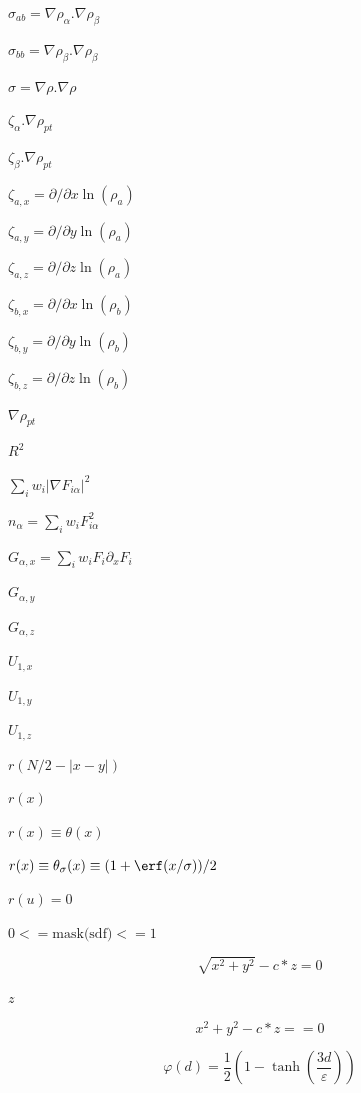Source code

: \documentclass{article}
\begin{document}
$ \sigma_{ab} = \nabla \rho_{\alpha}.\nabla \rho_{\beta} $
\pagebreak

$ \sigma_{bb} = \nabla \rho_{\beta}.\nabla \rho_{\beta} $
\pagebreak

$ \sigma = \nabla \rho.\nabla \rho $
\pagebreak

$ \zeta_{\alpha}.\nabla\rho_{pt} $
\pagebreak

$ \zeta_{\beta}.\nabla\rho_{pt} $
\pagebreak

$ \zeta_{a,x}=\partial/{\partial x} \ln(\rho_a)  $
\pagebreak

$ \zeta_{a,y}=\partial/{\partial y} \ln(\rho_a)  $
\pagebreak

$ \zeta_{a,z}=\partial/{\partial z} \ln(\rho_a)  $
\pagebreak

$ \zeta_{b,x} = \partial/{\partial x} \ln(\rho_b)  $
\pagebreak

$ \zeta_{b,y} = \partial/{\partial y} \ln(\rho_b)  $
\pagebreak

$ \zeta_{b,z} = \partial/{\partial z} \ln(\rho_b)  $
\pagebreak

$ \nabla\rho_{pt}$
\pagebreak

$ R^2 $
\pagebreak

$ \sum_i w_i|\nabla F_{i\alpha}|^2 $
\pagebreak

$ n_\alpha=\sum_i w_iF_{i\alpha}^2 $
\pagebreak

$ G_{\alpha,x}=\sum_i w_iF_i\partial_xF_i $
\pagebreak

$ G_{\alpha,y} $
\pagebreak

$ G_{\alpha,z} $
\pagebreak

$ U_{1,x} $
\pagebreak

$ U_{1,y} $
\pagebreak

$ U_{1,z} $
\pagebreak

$ r(N/2 - |x-y|) $
\pagebreak

$ r(x) $
\pagebreak

$ r(x) \equiv \theta(x)$
\pagebreak

$ r(x) \equiv \theta_\sigma(x) \equiv (1 + \erf(x/\sigma))/2 $
\pagebreak

$r(u) = 0$
\pagebreak

$0 <=  \mbox{mask(sdf)} <= 1$
\pagebreak

\[ \sqrt{x^2 + y^2} - c * z = 0 \]
\pagebreak

$ z $
\pagebreak

\[ x^2 + y^2 - c * z == 0 \]
\pagebreak

\[ \varphi(d) = \frac{1}{2}\left( 1 - \tanh\left(
                     \frac{3d}{\varepsilon} \right) \right) \]
\pagebreak
\end{document}
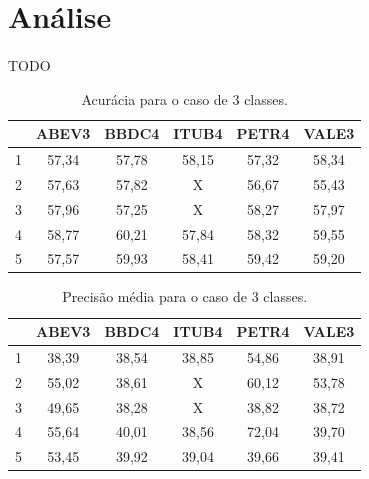 \documentclass[grad,numbers]{coppe}
\begin{document}
 		\section{Análise}
 			\paragraph{}TODO
 			\begin{table}[h]
 				\caption{Acurácia para o caso de 3 classes.}
 				\label{tab:3c_ac_analysis}
 				\centering
 				{\footnotesize
 					\begin{tabular}{|c|c|c|c|c|c|}
 						\hline
 						\diagbox[linewidth=0.2pt, width=\dimexpr \textwidth/10+2\tabcolsep\relax, height=0.8cm]{Dias}{Ativo}
 						& ABEV3 & BBDC4 & ITUB4 & PETR4 & VALE3\\
 						\hline
 						1 & 57,34 & 57,78 & 58,15 & 57,32 & 58,34 \\
 						2 & 57,63 & 57,82 & X     & 56,67 & 55,43 \\
 						3 & 57,96 & 57,25 & X     & 58,27 & 57,97 \\
 						4 & 58,77 & 60,21 & 57,84 & 58,32 & 59,55 \\
 						5 & 57,57 & 59,93 & 58,41 & 59,42 & 59,20 \\
 						\hline
 				\end{tabular}}
 			\end{table}
 			\begin{table}[h]
 				\caption{Precisão média para o caso de 3 classes.}
 				\label{tab:3c_pr_analysis}
 				\centering
 				{\footnotesize
 					\begin{tabular}{|c|c|c|c|c|c|}
 						\hline
 						\diagbox[linewidth=0.2pt, width=\dimexpr \textwidth/10+2\tabcolsep\relax, height=0.8cm]{Dias}{Ativo}
 						& ABEV3 & BBDC4 & ITUB4 & PETR4 & VALE3\\
 						\hline
 						1 & 38,39 & 38,54 & 38,85 & 54,86 & 38,91 \\
 						2 & 55,02 & 38,61 & X     & 60,12 & 53,78 \\
 						3 & 49,65 & 38,28 & X     & 38,82 & 38,72 \\
 						4 & 55,64 & 40,01 & 38,56 & 72,04 & 39,70 \\
 						5 & 53,45 & 39,92 & 39,04 & 39,66 & 39,41 \\
 						\hline
 				\end{tabular}}
 			\end{table}
\end{document}
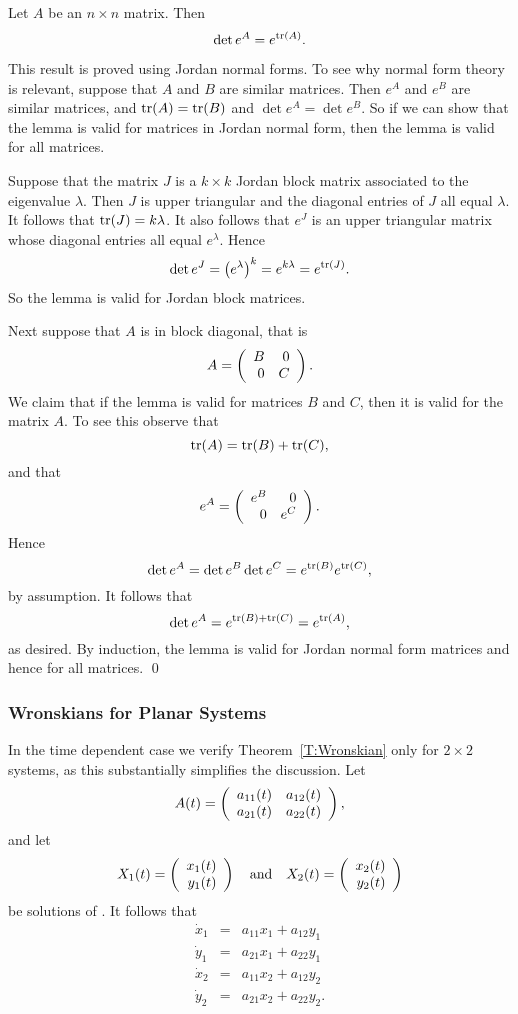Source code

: \documentclass{ximera}
\begin{document}
\begin{lemma} 
Let $A$ be an $n\times n$ matrix.  Then
\[
\det e^A = e^{{\rm tr}(A)}.
\]
\end{lemma}

\proof  This result is proved using 
Jordan normal forms.  To see why normal
form theory is relevant, suppose that $A$ and $B$ are similar matrices.  Then 
$e^A$ and $e^B$ are similar matrices, and ${\rm tr}(A)={\rm tr}(B)$ and 
$\det e^A = \det e^B$.  So if we can show that the lemma is valid for matrices 
in Jordan normal form, then the lemma is valid for all matrices.

Suppose that the matrix $J$ is  a $k\times k$ 
Jordan block matrix associated
to the eigenvalue $\lambda$.  Then $J$ is upper triangular and the 
diagonal entries of $J$ all equal $\lambda$.  
It follows that ${\rm tr}(J)=k\lambda$.
It also follows that $e^J$ is an upper triangular matrix whose diagonal 
entries all equal $e^\lambda$.  Hence
\[
\det e^J = \left(e^\lambda\right)^k = e^{k\lambda} = e^{{\rm tr}(J)}.
\]
So the lemma is valid for Jordan block matrices.

Next suppose that $A$ is in block diagonal, 
that is
\[
A=\left(\begin{array}{rr} B & 0\\ 0 &C\end{array}\right).
\]
We claim that if the lemma is valid for matrices $B$ and $C$, then it 
is valid for the matrix $A$.  To see this observe that 
\[
{\rm tr}(A) = {\rm tr}(B) + {\rm tr}(C),
\]
and that 
\[
e^A = \left(\begin{array}{rr} e^B & 0\\ 0 &e^C\end{array}\right).
\]
Hence 
\[
\det e^A = \det e^B \det e^C = e^{{\rm tr}(B)}e^{{\rm tr}(C)}, 
\]
by assumption.  It follows that 
\[
\det e^A = e^{{\rm tr}(B)+{\rm tr}(C)} = e^{{\rm tr}(A)},
\]
as desired.  By induction,  the lemma is valid for Jordan normal form 
matrices and hence for all matrices.  \qed

\subsubsection*{Wronskians for Planar Systems}

In the time dependent case we verify Theorem~\ref{T:Wronskian} only 
for $2\times 2$ systems, as this 
substantially simplifies the discussion.   Let 
\[
A(t) = \left(\begin{array}{rr} a_{11}(t) & a_{12}(t)\\ a_{21}(t) &a_{22}(t)\end{array}\right),
\]
and let 
\[
X_1(t) = \left(\begin{array}{r} x_1(t) \\ y_1(t)\end{array}\right) \quad\mbox{and}\quad  X_2(t) = \left(\begin{array}{r} x_2(t) \\ y_2(t)\end{array}\right)
\]
be solutions of .  It follows that 
\begin{equation}   \label{E:xyderiv}
\begin{array}{rcl}
\dot{x}_1 & = & a_{11}x_1 + a_{12}y_1 \\
\dot{y}_1 & = & a_{21}x_1 + a_{22}y_1 \\
\dot{x}_2 & = & a_{11}x_2 + a_{12}y_2 \\
\dot{y}_2 & = & a_{21}x_2 + a_{22}y_2.
\end{array}
\end{equation}
\end{document}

******************************

» **What the task asks**
Could you repeat all of the material exactly? Pictures should not be copied.

» **Exercise solution**
Source code

: \documentclass{article}
\begin{document}
$ \sigma_{ab} = \nabla \rho_{\alpha}.\nabla \rho_{\beta} $
\pagebreak

$ \sigma_{bb} = \nabla \rho_{\beta}.\nabla \rho_{\beta} $
\pagebreak

$ \sigma = \nabla \rho.\nabla \rho $
\pagebreak

$ \zeta_{\alpha}.\nabla\rho_{pt} $
\pagebreak

$ \zeta_{\beta}.\nabla\rho_{pt} $
\pagebreak

$ \zeta_{a,x}=\partial/{\partial x} \ln(\rho_a)  $
\pagebreak

$ \zeta_{a,y}=\partial/{\partial y} \ln(\rho_a)  $
\pagebreak

$ \zeta_{a,z}=\partial/{\partial z} \ln(\rho_a)  $
\pagebreak

$ \zeta_{b,x} = \partial/{\partial x} \ln(\rho_b)  $
\pagebreak

$ \zeta_{b,y} = \partial/{\partial y} \ln(\rho_b)  $
\pagebreak

$ \zeta_{b,z} = \partial/{\partial z} \ln(\rho_b)  $
\pagebreak

$ \nabla\rho_{pt}$
\pagebreak

$ R^2 $
\pagebreak

$ \sum_i w_i|\nabla F_{i\alpha}|^2 $
\pagebreak

$ n_\alpha=\sum_i w_iF_{i\alpha}^2 $
\pagebreak

$ G_{\alpha,x}=\sum_i w_iF_i\partial_xF_i $
\pagebreak

$ G_{\alpha,y} $
\pagebreak

$ G_{\alpha,z} $
\pagebreak

$ U_{1,x} $
\pagebreak

$ U_{1,y} $
\pagebreak

$ U_{1,z} $
\pagebreak

$ r(N/2 - |x-y|) $
\pagebreak

$ r(x) $
\pagebreak

$ r(x) \equiv \theta(x)$
\pagebreak

$ r(x) \equiv \theta_\sigma(x) \equiv (1 + \erf(x/\sigma))/2 $
\pagebreak

$r(u) = 0$
\pagebreak

$0 <=  \mbox{mask(sdf)} <= 1$
\pagebreak

\[ \sqrt{x^2 + y^2} - c * z = 0 \]
\pagebreak

$ z $
\pagebreak

\[ x^2 + y^2 - c * z == 0 \]
\pagebreak

\[ \varphi(d) = \frac{1}{2}\left( 1 - \tanh\left(
                     \frac{3d}{\varepsilon} \right) \right) \]
\pagebreak
\end{document}
 \documentclass[grad,numbers]{coppe}
\begin{document}
 		\section{Análise}
 			\paragraph{}TODO
 			\begin{table}[h]
 				\caption{Acurácia para o caso de 3 classes.}
 				\label{tab:3c_ac_analysis}
 				\centering
 				{\footnotesize
 					\begin{tabular}{|c|c|c|c|c|c|}
 						\hline
 						\diagbox[linewidth=0.2pt, width=\dimexpr \textwidth/10+2\tabcolsep\relax, height=0.8cm]{Dias}{Ativo}
 						& ABEV3 & BBDC4 & ITUB4 & PETR4 & VALE3\\
 						\hline
 						1 & 57,34 & 57,78 & 58,15 & 57,32 & 58,34 \\
 						2 & 57,63 & 57,82 & X     & 56,67 & 55,43 \\
 						3 & 57,96 & 57,25 & X     & 58,27 & 57,97 \\
 						4 & 58,77 & 60,21 & 57,84 & 58,32 & 59,55 \\
 						5 & 57,57 & 59,93 & 58,41 & 59,42 & 59,20 \\
 						\hline
 				\end{tabular}}
 			\end{table}
 			\begin{table}[h]
 				\caption{Precisão média para o caso de 3 classes.}
 				\label{tab:3c_pr_analysis}
 				\centering
 				{\footnotesize
 					\begin{tabular}{|c|c|c|c|c|c|}
 						\hline
 						\diagbox[linewidth=0.2pt, width=\dimexpr \textwidth/10+2\tabcolsep\relax, height=0.8cm]{Dias}{Ativo}
 						& ABEV3 & BBDC4 & ITUB4 & PETR4 & VALE3\\
 						\hline
 						1 & 38,39 & 38,54 & 38,85 & 54,86 & 38,91 \\
 						2 & 55,02 & 38,61 & X     & 60,12 & 53,78 \\
 						3 & 49,65 & 38,28 & X     & 38,82 & 38,72 \\
 						4 & 55,64 & 40,01 & 38,56 & 72,04 & 39,70 \\
 						5 & 53,45 & 39,92 & 39,04 & 39,66 & 39,41 \\
 						\hline
 				\end{tabular}}
 			\end{table}
\end{document}
Source code

: \documentclass{ximera}
\begin{document}
\begin{lemma} 
Let $A$ be an $n\times n$ matrix.  Then
\[
\det e^A = e^{{\rm tr}(A)}.
\]
\end{lemma}

\proof  This result is proved using 
Jordan normal forms.  To see why normal
form theory is relevant, suppose that $A$ and $B$ are similar matrices.  Then 
$e^A$ and $e^B$ are similar matrices, and ${\rm tr}(A)={\rm tr}(B)$ and 
$\det e^A = \det e^B$.  So if we can show that the lemma is valid for matrices 
in Jordan normal form, then the lemma is valid for all matrices.

Suppose that the matrix $J$ is  a $k\times k$ 
Jordan block matrix associated
to the eigenvalue $\lambda$.  Then $J$ is upper triangular and the 
diagonal entries of $J$ all equal $\lambda$.  
It follows that ${\rm tr}(J)=k\lambda$.
It also follows that $e^J$ is an upper triangular matrix whose diagonal 
entries all equal $e^\lambda$.  Hence
\[
\det e^J = \left(e^\lambda\right)^k = e^{k\lambda} = e^{{\rm tr}(J)}.
\]
So the lemma is valid for Jordan block matrices.

Next suppose that $A$ is in block diagonal, 
that is
\[
A=\left(\begin{array}{rr} B & 0\\ 0 &C\end{array}\right).
\]
We claim that if the lemma is valid for matrices $B$ and $C$, then it 
is valid for the matrix $A$.  To see this observe that 
\[
{\rm tr}(A) = {\rm tr}(B) + {\rm tr}(C),
\]
and that 
\[
e^A = \left(\begin{array}{rr} e^B & 0\\ 0 &e^C\end{array}\right).
\]
Hence 
\[
\det e^A = \det e^B \det e^C = e^{{\rm tr}(B)}e^{{\rm tr}(C)}, 
\]
by assumption.  It follows that 
\[
\det e^A = e^{{\rm tr}(B)+{\rm tr}(C)} = e^{{\rm tr}(A)},
\]
as desired.  By induction,  the lemma is valid for Jordan normal form 
matrices and hence for all matrices.  \qed

\subsubsection*{Wronskians for Planar Systems}

In the time dependent case we verify Theorem~\ref{T:Wronskian} only 
for $2\times 2$ systems, as this 
substantially simplifies the discussion.   Let 
\[
A(t) = \left(\begin{array}{rr} a_{11}(t) & a_{12}(t)\\ a_{21}(t) &a_{22}(t)\end{array}\right),
\]
and let 
\[
X_1(t) = \left(\begin{array}{r} x_1(t) \\ y_1(t)\end{array}\right) \quad\mbox{and}\quad  X_2(t) = \left(\begin{array}{r} x_2(t) \\ y_2(t)\end{array}\right)
\]
be solutions of .  It follows that 
\begin{equation}   \label{E:xyderiv}
\begin{array}{rcl}
\dot{x}_1 & = & a_{11}x_1 + a_{12}y_1 \\
\dot{y}_1 & = & a_{21}x_1 + a_{22}y_1 \\
\dot{x}_2 & = & a_{11}x_2 + a_{12}y_2 \\
\dot{y}_2 & = & a_{21}x_2 + a_{22}y_2.
\end{array}
\end{equation}
\end{document}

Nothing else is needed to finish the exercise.